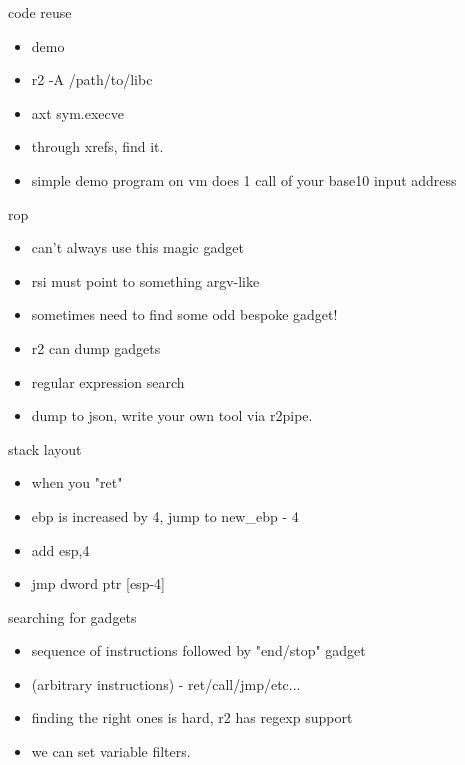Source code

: \documentclass[10pt,pdf,utf8,english,compress,hyperref={unicode}]{beamer}
\begin{document}
\begin{frame}{code reuse}
	\begin{itemize}
		\item demo
		\item r2 -A /path/to/libc
		\item axt sym.execve
		\item through xrefs, find it.
		\item simple demo program on vm does 1 call of your base10 input address
	\end{itemize}
\end{frame}

\begin{frame}{rop}
	\begin{itemize}
		\item can't always use this magic gadget
		\item rsi must point to something argv-like
		\item sometimes need to find some odd bespoke gadget!
		\item r2 can dump gadgets
		\item regular expression search
		\item dump to json, write your own tool via r2pipe.
	\end{itemize}
\end{frame}

\begin{frame}{stack layout}
	\begin{itemize}
			\item when you "ret"
			\item ebp is increased by 4, jump to new\_ebp - 4
			\item add esp,4
			\item jmp dword ptr [esp-4]
	\end{itemize}
\end{frame}

\begin{frame}{searching for gadgets}
	\begin{itemize}
			\item sequence of instructions followed by "end/stop" gadget
			\item (arbitrary instructions) - ret/call/jmp/etc...
			\item finding the right ones is hard, r2 has regexp support
			\item we can set variable filters.
	\end{itemize}
\end{frame}
\end{document}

+---+

● **Your task**
From the records given above, copy all lines containing "demo".

● **Solution**
		\item demo
		\item simple demo program on vm does 1 call of your base10 input address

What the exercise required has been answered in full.